- _Problem to work on_
Copy every line of the records below that holds the word "trigonométriques".
----------------
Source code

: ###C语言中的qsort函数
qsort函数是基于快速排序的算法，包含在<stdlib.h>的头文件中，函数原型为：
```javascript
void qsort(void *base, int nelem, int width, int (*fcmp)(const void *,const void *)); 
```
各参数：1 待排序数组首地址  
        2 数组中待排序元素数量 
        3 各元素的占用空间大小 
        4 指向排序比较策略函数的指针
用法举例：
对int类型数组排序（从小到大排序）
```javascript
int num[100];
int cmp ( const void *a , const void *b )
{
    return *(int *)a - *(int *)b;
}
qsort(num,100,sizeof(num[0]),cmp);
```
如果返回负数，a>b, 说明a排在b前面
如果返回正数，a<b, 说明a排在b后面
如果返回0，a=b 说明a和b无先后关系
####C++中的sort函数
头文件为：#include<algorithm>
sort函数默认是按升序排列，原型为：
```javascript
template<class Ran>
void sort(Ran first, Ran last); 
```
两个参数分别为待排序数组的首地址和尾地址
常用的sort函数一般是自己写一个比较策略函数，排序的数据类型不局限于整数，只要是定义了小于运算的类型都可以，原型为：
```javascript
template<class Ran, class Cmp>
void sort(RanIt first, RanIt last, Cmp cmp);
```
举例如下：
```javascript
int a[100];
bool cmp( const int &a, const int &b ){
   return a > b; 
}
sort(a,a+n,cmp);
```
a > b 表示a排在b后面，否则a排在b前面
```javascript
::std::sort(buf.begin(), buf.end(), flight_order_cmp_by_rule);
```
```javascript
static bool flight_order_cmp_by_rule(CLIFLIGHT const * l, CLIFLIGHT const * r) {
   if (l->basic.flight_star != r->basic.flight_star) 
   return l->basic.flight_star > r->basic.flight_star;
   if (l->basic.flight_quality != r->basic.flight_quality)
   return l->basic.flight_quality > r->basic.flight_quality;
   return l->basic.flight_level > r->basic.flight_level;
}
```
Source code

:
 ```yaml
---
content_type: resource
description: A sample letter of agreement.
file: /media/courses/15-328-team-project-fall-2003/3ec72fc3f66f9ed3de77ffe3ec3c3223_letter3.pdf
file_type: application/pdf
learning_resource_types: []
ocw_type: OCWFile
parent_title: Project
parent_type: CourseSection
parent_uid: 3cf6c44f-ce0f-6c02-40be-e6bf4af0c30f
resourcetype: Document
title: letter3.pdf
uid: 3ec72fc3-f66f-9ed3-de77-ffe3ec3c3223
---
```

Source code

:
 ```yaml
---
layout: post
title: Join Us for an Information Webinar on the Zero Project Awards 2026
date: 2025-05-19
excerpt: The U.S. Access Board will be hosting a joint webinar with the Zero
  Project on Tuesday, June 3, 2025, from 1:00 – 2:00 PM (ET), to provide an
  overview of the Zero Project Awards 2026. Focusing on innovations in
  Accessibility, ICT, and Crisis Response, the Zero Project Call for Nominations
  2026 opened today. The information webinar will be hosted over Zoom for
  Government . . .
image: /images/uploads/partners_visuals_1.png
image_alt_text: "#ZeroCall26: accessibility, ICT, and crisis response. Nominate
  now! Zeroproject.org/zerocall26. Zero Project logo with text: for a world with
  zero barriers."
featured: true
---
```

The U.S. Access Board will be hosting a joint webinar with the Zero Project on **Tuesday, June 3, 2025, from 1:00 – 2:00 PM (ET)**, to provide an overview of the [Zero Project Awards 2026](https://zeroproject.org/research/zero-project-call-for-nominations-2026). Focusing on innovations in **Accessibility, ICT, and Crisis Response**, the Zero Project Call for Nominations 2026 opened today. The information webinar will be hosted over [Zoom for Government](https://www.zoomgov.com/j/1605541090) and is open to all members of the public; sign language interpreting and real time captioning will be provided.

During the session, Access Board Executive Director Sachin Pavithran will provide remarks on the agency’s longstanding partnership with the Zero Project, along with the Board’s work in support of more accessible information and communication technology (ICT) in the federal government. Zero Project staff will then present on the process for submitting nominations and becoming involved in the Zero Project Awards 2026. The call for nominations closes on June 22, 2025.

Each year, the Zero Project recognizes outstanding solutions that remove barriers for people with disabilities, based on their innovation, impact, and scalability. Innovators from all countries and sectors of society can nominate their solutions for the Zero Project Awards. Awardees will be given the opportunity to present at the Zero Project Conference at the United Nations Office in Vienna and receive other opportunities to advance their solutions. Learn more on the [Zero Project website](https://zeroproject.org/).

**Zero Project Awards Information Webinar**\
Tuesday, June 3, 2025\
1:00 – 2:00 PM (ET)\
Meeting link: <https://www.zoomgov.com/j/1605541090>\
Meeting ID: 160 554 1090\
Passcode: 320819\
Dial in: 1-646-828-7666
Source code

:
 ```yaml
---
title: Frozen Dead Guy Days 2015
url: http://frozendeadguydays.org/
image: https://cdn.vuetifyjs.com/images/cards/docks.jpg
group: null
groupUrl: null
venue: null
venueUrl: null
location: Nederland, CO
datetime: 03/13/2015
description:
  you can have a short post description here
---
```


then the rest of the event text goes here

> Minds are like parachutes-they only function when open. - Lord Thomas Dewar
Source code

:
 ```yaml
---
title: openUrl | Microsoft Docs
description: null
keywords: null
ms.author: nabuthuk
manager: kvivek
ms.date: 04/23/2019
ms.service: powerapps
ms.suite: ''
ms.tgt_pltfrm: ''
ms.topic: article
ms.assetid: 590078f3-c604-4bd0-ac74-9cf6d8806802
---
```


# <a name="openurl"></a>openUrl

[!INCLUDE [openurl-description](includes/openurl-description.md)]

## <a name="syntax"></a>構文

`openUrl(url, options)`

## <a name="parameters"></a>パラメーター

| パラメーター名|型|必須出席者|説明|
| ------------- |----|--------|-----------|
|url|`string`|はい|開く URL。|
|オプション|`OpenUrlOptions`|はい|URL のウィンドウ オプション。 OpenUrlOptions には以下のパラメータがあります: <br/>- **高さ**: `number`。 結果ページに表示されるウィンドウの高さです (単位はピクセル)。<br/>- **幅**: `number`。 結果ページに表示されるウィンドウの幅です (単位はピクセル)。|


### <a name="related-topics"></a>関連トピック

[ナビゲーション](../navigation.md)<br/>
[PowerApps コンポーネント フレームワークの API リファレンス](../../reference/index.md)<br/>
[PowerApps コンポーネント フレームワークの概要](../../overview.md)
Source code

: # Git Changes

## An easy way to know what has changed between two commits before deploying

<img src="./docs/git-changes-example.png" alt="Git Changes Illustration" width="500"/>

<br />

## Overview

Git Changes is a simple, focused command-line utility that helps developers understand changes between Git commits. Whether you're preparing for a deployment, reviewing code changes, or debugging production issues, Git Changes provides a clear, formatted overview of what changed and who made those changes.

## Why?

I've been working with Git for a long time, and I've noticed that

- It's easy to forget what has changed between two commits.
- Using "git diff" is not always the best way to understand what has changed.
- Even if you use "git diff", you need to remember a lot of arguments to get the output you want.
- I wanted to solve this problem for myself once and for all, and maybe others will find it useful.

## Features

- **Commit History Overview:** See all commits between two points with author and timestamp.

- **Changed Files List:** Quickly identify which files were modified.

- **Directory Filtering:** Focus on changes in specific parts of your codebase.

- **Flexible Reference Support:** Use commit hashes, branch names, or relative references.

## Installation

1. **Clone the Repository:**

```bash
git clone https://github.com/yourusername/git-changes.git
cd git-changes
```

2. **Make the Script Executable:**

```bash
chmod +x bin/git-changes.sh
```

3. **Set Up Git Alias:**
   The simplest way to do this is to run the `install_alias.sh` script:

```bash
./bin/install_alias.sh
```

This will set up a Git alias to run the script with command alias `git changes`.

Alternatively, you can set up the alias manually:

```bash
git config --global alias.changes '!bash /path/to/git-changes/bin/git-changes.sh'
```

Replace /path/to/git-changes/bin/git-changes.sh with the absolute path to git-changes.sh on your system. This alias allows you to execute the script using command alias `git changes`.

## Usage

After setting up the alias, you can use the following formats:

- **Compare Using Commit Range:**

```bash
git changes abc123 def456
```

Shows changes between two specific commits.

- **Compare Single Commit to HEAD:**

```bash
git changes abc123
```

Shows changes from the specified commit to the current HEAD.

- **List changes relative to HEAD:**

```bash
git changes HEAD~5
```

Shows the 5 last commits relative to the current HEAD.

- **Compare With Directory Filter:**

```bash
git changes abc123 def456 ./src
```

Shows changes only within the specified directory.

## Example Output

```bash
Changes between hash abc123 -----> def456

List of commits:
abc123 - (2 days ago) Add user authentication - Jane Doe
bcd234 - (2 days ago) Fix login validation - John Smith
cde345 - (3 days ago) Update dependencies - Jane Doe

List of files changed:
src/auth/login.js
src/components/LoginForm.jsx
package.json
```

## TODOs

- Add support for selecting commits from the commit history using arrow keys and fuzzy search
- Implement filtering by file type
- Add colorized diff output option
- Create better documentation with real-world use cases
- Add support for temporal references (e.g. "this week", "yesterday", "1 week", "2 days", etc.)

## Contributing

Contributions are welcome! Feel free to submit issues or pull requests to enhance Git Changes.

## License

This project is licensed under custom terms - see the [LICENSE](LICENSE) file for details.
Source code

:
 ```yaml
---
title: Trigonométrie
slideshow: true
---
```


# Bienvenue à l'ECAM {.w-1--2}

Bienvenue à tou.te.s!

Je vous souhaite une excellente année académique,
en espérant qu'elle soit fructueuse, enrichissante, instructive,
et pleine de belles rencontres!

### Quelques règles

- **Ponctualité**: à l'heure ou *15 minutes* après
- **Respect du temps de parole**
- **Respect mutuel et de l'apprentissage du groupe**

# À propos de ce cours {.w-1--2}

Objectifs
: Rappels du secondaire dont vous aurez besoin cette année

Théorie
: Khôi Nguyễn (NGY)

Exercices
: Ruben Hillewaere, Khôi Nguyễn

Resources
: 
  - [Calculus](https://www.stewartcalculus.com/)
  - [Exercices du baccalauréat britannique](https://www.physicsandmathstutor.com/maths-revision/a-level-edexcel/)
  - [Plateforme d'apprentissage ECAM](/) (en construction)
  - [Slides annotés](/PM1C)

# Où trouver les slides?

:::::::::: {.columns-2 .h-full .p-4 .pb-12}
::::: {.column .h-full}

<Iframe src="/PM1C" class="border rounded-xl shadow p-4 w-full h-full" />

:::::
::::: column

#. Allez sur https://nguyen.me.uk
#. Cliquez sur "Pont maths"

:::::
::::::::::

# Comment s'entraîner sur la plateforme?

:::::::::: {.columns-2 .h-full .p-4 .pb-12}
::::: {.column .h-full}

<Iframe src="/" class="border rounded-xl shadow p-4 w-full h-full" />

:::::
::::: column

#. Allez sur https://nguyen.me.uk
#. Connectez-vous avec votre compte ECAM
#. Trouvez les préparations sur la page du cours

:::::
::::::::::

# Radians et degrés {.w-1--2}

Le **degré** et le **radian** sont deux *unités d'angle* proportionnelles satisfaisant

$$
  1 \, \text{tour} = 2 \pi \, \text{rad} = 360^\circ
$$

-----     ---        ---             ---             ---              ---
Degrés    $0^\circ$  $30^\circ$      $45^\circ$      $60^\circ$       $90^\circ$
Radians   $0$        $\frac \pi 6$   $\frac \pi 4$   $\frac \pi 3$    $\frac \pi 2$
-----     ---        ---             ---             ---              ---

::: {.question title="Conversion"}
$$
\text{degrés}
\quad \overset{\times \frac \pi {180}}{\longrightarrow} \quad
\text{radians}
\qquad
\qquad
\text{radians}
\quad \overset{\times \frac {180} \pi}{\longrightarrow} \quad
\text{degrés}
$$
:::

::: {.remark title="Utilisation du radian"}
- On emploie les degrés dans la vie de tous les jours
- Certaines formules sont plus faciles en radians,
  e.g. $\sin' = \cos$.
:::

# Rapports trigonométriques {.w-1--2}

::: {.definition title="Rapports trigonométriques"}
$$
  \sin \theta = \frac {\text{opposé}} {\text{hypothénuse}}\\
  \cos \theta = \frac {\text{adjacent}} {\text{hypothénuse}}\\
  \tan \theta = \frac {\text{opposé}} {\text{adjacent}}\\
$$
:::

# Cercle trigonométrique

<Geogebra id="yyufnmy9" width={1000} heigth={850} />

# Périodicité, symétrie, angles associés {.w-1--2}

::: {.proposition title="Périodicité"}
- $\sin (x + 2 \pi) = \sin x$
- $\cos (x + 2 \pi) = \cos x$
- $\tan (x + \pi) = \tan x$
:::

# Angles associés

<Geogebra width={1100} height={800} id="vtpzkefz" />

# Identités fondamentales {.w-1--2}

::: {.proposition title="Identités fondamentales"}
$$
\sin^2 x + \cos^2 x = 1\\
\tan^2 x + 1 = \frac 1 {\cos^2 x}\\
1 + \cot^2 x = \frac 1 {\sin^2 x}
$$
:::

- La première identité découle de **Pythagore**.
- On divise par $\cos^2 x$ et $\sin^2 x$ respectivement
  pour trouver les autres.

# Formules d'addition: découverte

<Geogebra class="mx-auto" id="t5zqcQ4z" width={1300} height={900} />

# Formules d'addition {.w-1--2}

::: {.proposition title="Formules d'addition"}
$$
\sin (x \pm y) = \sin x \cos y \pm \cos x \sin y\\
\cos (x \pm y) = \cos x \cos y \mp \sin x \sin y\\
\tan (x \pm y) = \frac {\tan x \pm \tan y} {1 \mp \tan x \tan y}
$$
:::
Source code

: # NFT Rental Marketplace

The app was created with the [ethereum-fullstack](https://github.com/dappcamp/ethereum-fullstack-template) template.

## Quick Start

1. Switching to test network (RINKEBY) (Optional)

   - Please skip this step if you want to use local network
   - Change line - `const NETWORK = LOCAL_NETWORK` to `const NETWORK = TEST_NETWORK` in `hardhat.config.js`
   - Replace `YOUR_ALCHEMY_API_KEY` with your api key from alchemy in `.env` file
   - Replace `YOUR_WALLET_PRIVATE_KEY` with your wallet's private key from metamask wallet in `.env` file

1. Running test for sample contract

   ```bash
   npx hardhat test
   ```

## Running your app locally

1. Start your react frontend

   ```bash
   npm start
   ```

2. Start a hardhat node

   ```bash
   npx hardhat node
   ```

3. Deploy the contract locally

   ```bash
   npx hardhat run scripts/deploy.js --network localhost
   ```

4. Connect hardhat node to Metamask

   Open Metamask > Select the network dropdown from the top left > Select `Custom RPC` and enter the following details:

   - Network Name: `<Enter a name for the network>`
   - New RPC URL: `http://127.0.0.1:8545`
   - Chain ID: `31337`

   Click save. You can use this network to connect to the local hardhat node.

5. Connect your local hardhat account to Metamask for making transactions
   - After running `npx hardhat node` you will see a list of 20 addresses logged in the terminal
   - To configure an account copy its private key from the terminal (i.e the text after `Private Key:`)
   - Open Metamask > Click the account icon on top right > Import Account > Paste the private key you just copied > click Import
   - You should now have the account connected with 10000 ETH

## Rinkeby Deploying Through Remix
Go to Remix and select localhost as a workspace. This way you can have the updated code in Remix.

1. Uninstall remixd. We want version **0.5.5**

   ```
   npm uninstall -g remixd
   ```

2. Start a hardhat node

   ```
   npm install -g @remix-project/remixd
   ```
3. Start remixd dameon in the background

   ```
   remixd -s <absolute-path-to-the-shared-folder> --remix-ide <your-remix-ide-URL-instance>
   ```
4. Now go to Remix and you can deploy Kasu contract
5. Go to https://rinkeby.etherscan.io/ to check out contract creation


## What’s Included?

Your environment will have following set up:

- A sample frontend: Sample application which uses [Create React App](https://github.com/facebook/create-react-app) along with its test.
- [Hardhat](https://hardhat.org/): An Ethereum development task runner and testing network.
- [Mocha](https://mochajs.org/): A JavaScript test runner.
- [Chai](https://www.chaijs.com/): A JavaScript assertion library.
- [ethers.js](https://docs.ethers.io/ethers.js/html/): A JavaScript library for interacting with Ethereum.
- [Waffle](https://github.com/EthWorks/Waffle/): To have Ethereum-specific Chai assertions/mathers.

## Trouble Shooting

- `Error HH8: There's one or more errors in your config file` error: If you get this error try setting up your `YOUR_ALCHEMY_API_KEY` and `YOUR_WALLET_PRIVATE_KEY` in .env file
----------------
- _Solution to this task_
# Rapports trigonométriques {.w-1--2}
::: {.definition title="Rapports trigonométriques"}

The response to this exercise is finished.